The mice were randomly divided into 2 groups for the experiments.
APCP (400 μg/tumor) or PBS was injected into the tumor twice a week
after tumor cell injection. Tumor formation was monitored once a
week. The tumor volume was estimated using the following equation:
volume = (length) × (width)2/2. All in vivo
procedures were approved by the Animal Care Committee of Tokyo
Medical and Dental University.
RNA extraction and gene expression
analysis
Total RNA was extracted from QGP1 freshly sorted
ALDHhigh cells and unsorted control cells using a RNeasy
kit (Qiagen, Hilden, Germany), and the integrity of the obtained
RNA was assessed using an Agilent 2100 Bioanalyzer (Agilent
Technologies, Palo Alto, CA, USA). All samples had an RNA Integrity
Number of >7.0. Anti-sense RNA was prepared from 100 ng of total
RNA using a 3′ IVT Express kit (Affymetrix, Santa Clara, CA, USA).
Hybridization and signal detection for HG-U133 Plus 2.0 arrays
(Affymetrix) were performed according to the manufacturer's
instructions. The microarray datasets for ALDHhigh and
unsorted control QGP1 cells were normalized simultaneously using
the robust multiarray average method found in R statistical
software (v. 2.12.1) together with the Bioconductor package. The
estimated gene-expression levels were obtained as log2-transformed
values.
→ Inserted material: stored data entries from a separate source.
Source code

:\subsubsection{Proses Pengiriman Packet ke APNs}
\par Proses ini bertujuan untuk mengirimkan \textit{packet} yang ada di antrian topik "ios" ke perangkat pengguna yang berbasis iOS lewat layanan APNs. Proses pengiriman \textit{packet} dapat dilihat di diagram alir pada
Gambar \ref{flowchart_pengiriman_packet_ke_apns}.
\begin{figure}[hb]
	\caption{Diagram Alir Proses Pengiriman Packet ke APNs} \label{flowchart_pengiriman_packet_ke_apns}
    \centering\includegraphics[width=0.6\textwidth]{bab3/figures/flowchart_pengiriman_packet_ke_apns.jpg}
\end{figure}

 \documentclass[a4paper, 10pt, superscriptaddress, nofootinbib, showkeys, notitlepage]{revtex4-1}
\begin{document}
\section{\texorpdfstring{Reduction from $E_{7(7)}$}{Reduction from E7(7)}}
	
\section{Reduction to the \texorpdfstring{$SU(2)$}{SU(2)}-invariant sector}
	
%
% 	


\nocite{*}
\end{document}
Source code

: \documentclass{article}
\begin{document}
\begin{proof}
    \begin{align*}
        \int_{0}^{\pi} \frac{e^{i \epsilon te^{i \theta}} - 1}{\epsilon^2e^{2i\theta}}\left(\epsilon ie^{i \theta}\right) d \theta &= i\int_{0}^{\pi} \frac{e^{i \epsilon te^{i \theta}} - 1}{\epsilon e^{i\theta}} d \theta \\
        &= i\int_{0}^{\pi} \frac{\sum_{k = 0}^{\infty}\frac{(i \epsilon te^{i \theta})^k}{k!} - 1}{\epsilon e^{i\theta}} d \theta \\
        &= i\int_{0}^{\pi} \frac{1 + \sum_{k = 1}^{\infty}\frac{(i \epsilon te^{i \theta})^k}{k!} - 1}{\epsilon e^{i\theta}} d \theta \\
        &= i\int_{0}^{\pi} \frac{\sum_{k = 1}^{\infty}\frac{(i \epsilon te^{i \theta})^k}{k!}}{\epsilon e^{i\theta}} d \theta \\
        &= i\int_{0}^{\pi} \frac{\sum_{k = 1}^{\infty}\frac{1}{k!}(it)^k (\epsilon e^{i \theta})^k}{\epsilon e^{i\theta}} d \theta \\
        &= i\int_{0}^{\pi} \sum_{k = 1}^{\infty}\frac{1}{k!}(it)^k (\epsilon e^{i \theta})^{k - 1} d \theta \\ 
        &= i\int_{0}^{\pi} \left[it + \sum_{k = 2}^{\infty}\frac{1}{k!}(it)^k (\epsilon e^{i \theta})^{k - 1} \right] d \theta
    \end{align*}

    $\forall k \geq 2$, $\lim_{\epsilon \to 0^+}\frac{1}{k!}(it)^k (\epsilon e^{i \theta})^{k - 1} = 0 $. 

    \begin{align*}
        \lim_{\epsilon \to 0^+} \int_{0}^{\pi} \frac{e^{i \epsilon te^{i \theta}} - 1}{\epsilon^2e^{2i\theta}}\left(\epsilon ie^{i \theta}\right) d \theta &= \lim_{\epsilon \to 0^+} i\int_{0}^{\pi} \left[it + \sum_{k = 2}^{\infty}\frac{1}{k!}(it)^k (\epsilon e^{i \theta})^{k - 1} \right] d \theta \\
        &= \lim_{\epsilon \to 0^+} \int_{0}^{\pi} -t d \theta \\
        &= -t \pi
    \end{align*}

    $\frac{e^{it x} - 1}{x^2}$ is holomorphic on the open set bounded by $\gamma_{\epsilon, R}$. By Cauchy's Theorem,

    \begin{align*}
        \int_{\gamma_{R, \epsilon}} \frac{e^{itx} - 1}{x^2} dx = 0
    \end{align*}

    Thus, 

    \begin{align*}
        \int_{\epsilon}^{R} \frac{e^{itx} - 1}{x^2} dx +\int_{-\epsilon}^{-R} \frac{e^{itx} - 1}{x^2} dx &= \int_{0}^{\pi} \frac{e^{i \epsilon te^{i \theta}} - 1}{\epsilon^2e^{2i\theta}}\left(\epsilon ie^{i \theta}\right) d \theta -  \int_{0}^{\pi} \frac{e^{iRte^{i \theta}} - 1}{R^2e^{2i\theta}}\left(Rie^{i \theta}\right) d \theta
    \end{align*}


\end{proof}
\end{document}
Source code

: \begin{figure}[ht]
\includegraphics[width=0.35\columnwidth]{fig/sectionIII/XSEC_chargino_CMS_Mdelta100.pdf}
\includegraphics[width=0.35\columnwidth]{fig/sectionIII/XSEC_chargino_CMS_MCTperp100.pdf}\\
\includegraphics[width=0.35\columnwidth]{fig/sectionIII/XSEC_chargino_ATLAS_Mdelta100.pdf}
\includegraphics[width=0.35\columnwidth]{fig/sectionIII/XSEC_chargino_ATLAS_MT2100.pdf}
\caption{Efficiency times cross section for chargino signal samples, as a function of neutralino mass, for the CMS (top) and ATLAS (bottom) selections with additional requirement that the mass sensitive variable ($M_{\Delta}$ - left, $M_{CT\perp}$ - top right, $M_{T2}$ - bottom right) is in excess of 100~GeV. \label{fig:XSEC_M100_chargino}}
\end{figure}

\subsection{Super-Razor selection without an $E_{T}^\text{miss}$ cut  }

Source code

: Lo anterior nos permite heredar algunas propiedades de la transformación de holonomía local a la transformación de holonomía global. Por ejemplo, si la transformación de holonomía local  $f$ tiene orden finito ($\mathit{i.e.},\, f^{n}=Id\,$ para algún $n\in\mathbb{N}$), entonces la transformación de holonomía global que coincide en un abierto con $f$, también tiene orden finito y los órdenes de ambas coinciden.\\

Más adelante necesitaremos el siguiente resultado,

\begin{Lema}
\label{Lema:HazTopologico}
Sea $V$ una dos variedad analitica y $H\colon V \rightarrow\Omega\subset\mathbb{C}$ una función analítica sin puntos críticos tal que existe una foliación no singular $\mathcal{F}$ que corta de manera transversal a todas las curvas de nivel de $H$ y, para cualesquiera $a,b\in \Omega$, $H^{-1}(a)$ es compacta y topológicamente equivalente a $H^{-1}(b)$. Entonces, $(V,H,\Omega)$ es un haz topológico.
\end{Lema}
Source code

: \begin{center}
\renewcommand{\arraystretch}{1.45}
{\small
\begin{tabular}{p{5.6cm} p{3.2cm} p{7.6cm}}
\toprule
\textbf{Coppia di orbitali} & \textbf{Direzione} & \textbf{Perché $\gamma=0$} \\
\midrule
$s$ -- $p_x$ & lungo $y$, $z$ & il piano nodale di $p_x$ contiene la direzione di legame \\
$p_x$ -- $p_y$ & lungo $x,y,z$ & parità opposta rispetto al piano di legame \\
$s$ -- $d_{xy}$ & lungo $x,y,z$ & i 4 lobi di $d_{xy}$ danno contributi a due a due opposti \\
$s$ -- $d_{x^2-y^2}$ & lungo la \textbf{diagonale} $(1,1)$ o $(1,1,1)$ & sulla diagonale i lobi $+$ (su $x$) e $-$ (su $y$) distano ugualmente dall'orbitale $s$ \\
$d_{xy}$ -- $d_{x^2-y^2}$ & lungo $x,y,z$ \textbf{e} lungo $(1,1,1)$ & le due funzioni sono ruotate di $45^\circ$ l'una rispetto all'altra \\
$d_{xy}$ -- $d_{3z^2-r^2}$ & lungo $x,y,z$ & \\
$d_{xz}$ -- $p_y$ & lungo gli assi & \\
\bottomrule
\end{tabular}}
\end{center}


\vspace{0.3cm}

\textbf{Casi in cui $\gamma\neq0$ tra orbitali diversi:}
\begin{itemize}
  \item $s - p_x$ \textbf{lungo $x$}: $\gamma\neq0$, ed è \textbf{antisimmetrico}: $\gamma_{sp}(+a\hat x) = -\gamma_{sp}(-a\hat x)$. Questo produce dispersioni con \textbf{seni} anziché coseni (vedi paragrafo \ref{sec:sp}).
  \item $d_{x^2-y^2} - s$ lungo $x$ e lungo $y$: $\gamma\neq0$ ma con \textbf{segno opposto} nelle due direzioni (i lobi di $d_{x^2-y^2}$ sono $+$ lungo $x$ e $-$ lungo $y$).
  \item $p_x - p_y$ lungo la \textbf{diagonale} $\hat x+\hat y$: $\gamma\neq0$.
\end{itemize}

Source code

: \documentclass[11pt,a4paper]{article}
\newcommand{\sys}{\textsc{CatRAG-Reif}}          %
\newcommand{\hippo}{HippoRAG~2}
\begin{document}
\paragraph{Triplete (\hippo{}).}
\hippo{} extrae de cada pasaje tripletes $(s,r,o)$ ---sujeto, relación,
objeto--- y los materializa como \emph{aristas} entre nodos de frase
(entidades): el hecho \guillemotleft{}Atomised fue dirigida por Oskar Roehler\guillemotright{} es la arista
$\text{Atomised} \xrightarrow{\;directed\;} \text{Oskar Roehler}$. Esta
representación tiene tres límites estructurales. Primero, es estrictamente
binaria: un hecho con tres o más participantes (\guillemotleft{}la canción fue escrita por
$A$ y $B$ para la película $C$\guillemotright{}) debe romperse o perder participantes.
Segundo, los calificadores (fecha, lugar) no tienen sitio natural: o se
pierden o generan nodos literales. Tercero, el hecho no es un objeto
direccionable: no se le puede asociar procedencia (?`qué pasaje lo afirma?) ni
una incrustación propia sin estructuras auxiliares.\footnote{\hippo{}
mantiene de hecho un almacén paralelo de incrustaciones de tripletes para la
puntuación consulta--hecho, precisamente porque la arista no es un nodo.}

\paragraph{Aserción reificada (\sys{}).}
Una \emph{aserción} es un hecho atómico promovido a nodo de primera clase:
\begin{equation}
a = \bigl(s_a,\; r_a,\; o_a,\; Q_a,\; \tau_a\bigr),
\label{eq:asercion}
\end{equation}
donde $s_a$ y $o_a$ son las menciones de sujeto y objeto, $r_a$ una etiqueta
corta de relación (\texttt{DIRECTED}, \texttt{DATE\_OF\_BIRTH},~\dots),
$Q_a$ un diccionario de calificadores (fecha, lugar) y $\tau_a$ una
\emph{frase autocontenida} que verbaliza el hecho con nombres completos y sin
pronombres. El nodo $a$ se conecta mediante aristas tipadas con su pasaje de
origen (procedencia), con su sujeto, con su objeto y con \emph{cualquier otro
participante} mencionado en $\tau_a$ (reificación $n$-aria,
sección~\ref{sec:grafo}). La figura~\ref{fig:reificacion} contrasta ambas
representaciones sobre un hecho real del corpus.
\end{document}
To reveal functional relationships among genes
differentially expressed in ALDHhigh QGP1 cells, a
protein interaction network was analyzed. Genes upregulated
>1.3-fold between ALDHhigh and unsorted control QGP1
cells were included in the network. Protein interaction data
obtained from BIND (http://bond.unleashedinformatics.com), Bio-GRID
(http://thebiogrid.org), and HPRD (http://www.hprd.org) were downloaded from the ftp site
of the National Center for Biotechnology Information (NCBI;
ftp://ftp.ncbi.nih.gov/gene/GeneRIF/interactions.gz).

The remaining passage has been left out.